Ces faits sont de notoriété publique, pour autant, le New York Times ne s’est pas embarrassé de scrupules pour imprimer et diffuser des déclarations diffamatoires selon lesquelles j’aurais confié à Ramsay certaines informations vitales concernant la défense que Ramsay aurait alors emmenées à l’ambassade d’Allemagne à Dublin pour transmission à l’Allemagne. Ramsay a poursuivi le New York Times en diffamation, il lui était facile de prouver qu’il n’avait jamais quitté l’Angleterre durant la période incriminée, encore moins rendu visite à une ambassade allemande à Dublin ou ailleurs. Il a gagné le procès. Le New York Times et l’auteur de l’article, un certain Raymond Daniels [Daniels idem Nathan] ont été pris en flagrant délit de mensonge.

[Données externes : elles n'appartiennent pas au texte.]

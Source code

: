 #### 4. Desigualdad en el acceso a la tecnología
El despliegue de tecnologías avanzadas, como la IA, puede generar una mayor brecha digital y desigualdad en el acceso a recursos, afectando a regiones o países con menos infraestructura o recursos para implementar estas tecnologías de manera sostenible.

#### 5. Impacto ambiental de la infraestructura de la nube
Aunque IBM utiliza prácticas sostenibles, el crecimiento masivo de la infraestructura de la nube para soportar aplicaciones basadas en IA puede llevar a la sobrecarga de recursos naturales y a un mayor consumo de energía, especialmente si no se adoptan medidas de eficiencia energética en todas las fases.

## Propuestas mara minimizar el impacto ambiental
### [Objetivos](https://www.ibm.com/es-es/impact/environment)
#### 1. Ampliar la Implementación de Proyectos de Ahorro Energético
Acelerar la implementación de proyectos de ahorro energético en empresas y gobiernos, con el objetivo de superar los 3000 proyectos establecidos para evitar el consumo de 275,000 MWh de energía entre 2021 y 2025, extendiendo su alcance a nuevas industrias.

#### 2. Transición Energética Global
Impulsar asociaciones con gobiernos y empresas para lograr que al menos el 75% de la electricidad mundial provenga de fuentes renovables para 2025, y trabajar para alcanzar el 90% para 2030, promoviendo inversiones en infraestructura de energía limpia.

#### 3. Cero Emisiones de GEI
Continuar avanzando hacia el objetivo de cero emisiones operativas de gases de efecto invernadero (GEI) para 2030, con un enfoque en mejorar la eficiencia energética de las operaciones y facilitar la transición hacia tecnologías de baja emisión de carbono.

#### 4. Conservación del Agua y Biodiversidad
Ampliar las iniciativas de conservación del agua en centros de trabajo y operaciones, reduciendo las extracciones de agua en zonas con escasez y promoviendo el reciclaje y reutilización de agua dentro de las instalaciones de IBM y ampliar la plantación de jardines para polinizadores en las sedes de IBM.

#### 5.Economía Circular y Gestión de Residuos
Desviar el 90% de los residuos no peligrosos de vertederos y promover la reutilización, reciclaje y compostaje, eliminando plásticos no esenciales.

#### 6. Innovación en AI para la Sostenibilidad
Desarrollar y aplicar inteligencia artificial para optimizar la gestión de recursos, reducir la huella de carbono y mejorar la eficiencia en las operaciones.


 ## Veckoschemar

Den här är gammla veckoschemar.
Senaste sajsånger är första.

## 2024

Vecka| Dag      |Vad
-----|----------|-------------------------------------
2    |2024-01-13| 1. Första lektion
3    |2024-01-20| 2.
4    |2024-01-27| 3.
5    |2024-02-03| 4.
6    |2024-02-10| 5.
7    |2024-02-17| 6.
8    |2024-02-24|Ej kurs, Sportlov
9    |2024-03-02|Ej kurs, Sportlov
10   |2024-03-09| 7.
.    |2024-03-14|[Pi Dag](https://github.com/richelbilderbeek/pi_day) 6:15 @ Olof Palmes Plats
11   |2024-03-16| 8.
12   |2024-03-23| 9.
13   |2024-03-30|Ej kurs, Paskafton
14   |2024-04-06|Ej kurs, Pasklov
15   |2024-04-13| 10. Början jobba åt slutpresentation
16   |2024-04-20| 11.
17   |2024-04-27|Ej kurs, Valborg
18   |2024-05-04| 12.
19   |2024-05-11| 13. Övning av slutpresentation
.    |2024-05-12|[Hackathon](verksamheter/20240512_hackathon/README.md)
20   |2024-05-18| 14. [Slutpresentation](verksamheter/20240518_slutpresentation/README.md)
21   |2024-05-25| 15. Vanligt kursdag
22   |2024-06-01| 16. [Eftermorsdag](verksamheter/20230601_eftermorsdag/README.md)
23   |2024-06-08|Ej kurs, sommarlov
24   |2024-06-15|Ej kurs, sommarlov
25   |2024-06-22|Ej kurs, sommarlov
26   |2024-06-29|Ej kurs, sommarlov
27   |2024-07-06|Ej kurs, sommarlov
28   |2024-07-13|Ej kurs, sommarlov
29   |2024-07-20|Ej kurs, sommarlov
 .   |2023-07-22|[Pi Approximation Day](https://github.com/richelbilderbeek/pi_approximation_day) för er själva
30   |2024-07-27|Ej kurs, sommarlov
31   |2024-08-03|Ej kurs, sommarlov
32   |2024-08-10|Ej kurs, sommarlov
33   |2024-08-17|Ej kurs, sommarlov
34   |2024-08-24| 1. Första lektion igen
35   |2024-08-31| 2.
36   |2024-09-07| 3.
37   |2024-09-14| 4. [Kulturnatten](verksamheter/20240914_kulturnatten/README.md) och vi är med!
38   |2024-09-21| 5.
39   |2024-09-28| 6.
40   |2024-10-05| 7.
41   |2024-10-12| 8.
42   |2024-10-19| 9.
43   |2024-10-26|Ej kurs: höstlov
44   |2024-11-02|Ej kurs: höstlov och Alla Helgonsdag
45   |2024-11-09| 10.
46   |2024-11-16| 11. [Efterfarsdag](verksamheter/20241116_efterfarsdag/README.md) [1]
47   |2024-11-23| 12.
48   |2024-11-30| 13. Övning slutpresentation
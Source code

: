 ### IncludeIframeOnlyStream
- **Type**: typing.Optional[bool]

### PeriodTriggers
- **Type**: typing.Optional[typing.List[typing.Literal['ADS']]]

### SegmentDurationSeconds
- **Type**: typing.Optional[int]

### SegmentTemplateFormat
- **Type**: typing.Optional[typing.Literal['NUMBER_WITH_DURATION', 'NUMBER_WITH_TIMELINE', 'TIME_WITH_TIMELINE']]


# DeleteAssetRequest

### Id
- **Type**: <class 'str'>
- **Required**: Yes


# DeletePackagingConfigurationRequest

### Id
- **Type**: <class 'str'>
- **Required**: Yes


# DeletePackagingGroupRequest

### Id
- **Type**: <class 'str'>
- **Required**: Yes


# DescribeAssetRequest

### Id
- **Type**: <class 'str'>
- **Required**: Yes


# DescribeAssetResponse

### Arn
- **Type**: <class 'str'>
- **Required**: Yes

Le temps que l’affaire de Ramsay passe en jugement, on m’avait déjà mis à croupir dans une cellule de la prison quasi médiévale de Wandsworth à Londres. J’avais entamé une grève de la faim et me trouvais à ce moment-là à l’infirmerie. Un matin, je fus informé que des avocats voulaient me voir. Pensant qu’il s’agissait des miens, j’ai accepté de les voir. Il s’est avéré qu’ils représentaient le bureau londonien du New York Times et qu’ils voulaient mon aide pour défendre le journal contre Ramsay. Ils m’ont présenté l’article diffamatoire, et j’ai tout de suite vu que c’était un tissu de mensonges. Je les ai promptement invités à débarrasser le plancher – ce qu’ils ont fait.
Plus tard, j’ai appris que l’article avait été inspiré par le colonel William Donavan. Donavan est devenu chef de l’OSS (Office of Strategic Services) à l’instigation de Frank Knox, le secrétaire de la Navy. Knox est un de ces républicains qui ont tourné leur veste et sauté en marche dans le train de Roosevelt. J’étais bien entendu privé de mes droits civiques et ne pouvais pas moi-même poursuivre le New York Times, mais ce dernier s’est par la suite sagement abstenu de tout commentaire sur « l’affaire Kent ».
S’il y a bien une évidence qui ressort de toute la correspondance de l’ambassade, c’est la situation réellement désespérée des Anglais après le fiasco en Norvège et à la veille de l’énorme défaite de Dunkerque qui a vu l’entière armée britannique s’enfuir pour sauver sa peau en laissant sur place toutes ses armes aux mains de l’ennemi. Les Anglais savaient où ils en étaient et le faisaient savoir à Roosevelt. Ils savaient que sans une aide militaire directe de l’Amérique ils étaient perdus. Toute la rhétorique grandiloquente sur l’air du « donnez-nous les moyens et nous allons terminer le travail » était du pur bluff Churchillien et les Anglais le savaient. Mais ça fournissait à Roosevelt des munitions pour persuader le congrès d’adopter la loi « prêt-bail » faisant des États-Unis, en violation des lois internationales et de notre statut de pays neutre, « l’arsenal des démocraties ».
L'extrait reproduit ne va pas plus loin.